Activity
Repeat only part of the entries. Start at the line that has "## System Calls" and keep going through the last line, exactly as given.

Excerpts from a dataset
■ ■ ■ ■ ■

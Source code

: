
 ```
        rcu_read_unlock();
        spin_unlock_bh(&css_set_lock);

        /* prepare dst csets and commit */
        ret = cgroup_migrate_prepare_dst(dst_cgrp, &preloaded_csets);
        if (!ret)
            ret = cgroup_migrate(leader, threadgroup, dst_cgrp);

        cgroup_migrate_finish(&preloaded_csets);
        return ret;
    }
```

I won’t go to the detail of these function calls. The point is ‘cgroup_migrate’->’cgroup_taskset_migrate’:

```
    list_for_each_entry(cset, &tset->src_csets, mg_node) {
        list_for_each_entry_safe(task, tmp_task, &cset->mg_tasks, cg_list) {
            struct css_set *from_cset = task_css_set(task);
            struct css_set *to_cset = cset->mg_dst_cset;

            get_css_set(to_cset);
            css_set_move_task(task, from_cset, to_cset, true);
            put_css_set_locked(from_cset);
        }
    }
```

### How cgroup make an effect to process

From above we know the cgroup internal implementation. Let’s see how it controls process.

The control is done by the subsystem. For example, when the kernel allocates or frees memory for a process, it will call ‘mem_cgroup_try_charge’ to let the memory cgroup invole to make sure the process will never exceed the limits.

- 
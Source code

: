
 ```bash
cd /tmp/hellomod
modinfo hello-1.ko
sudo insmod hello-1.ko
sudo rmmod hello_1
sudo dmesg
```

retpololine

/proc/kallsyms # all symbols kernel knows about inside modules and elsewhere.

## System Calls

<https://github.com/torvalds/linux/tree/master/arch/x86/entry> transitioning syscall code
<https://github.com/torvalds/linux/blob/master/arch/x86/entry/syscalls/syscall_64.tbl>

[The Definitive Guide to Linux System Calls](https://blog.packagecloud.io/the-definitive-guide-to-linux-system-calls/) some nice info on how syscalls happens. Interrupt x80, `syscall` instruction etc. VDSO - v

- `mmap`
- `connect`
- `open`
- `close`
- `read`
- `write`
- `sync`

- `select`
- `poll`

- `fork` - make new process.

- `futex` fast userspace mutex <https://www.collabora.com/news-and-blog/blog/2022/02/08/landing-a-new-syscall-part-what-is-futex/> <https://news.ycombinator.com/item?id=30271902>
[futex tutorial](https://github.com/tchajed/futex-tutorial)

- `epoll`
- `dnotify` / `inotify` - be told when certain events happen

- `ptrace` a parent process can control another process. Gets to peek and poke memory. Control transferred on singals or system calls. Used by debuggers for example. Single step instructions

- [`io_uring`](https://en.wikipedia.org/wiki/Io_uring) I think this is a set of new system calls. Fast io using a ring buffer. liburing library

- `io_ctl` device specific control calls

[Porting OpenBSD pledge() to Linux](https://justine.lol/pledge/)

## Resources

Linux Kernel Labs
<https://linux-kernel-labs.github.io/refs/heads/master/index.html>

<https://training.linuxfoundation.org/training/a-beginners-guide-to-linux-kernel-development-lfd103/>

■ ■ ■ ■ ■

Exercise response
## System Calls

<https://github.com/torvalds/linux/tree/master/arch/x86/entry> transitioning syscall code
<https://github.com/torvalds/linux/blob/master/arch/x86/entry/syscalls/syscall_64.tbl>

[The Definitive Guide to Linux System Calls](https://blog.packagecloud.io/the-definitive-guide-to-linux-system-calls/) some nice info on how syscalls happens. Interrupt x80, `syscall` instruction etc. VDSO - v

- `mmap`
- `connect`
- `open`
- `close`
- `read`
- `write`
- `sync`

- `select`
- `poll`

- `fork` - make new process.

- `futex` fast userspace mutex <https://www.collabora.com/news-and-blog/blog/2022/02/08/landing-a-new-syscall-part-what-is-futex/> <https://news.ycombinator.com/item?id=30271902>
[futex tutorial](https://github.com/tchajed/futex-tutorial)

- `epoll`
- `dnotify` / `inotify` - be told when certain events happen

- `ptrace` a parent process can control another process. Gets to peek and poke memory. Control transferred on singals or system calls. Used by debuggers for example. Single step instructions

- [`io_uring`](https://en.wikipedia.org/wiki/Io_uring) I think this is a set of new system calls. Fast io using a ring buffer. liburing library

- `io_ctl` device specific control calls

[Porting OpenBSD pledge() to Linux](https://justine.lol/pledge/)

## Resources

Linux Kernel Labs
<https://linux-kernel-labs.github.io/refs/heads/master/index.html>

<https://training.linuxfoundation.org/training/a-beginners-guide-to-linux-kernel-development-lfd103/>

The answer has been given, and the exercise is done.